**Work request**: Every line containing the word "support" must be pulled from the records.

**Data in this exercise**:
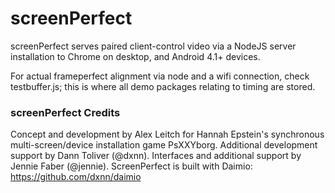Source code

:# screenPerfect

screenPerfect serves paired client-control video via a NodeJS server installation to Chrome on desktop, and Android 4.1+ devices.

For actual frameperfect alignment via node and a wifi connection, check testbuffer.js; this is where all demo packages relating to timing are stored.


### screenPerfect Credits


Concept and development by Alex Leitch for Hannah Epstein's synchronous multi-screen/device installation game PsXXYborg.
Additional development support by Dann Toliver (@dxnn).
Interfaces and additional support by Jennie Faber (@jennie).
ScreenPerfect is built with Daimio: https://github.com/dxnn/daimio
* * *
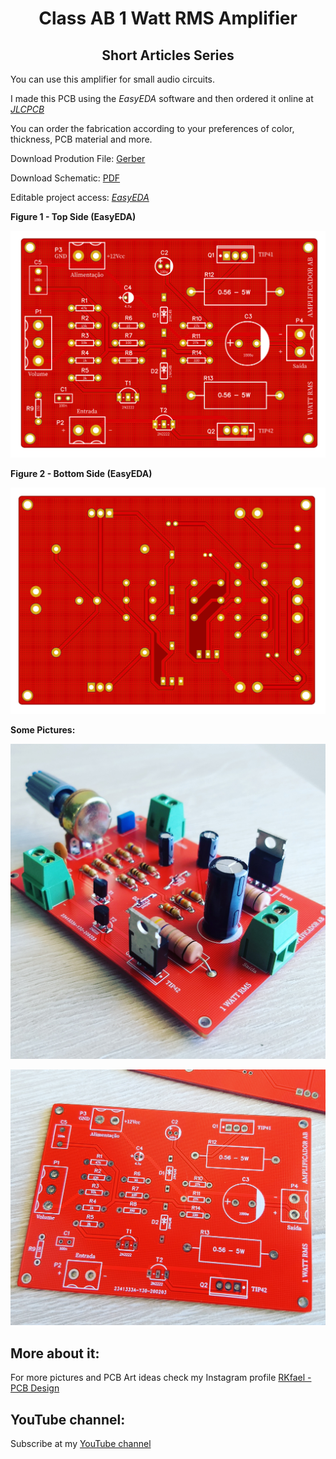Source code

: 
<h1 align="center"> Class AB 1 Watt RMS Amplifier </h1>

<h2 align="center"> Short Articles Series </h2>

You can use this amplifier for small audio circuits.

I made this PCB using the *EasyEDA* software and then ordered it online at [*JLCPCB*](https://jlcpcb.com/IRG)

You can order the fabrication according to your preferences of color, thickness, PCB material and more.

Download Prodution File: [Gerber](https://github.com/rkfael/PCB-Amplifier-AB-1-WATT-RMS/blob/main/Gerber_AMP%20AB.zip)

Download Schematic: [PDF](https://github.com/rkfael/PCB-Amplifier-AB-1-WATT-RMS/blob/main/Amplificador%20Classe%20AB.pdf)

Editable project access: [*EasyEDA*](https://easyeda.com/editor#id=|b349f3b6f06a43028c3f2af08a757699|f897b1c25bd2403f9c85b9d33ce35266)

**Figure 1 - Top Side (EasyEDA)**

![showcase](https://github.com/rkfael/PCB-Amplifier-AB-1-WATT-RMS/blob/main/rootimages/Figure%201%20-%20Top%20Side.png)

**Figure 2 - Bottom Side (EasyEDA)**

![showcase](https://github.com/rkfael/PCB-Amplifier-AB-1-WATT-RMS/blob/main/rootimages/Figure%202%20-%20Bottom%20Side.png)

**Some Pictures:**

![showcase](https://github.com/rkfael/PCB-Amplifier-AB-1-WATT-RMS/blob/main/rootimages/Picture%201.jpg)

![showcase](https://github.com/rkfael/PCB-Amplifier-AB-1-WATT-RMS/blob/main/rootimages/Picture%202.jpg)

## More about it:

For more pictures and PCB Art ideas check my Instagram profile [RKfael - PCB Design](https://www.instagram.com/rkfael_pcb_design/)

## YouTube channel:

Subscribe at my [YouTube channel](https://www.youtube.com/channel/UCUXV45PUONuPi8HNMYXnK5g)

**Written reply**:
Additional development support by Dann Toliver (@dxnn).
Interfaces and additional support by Jennie Faber (@jennie).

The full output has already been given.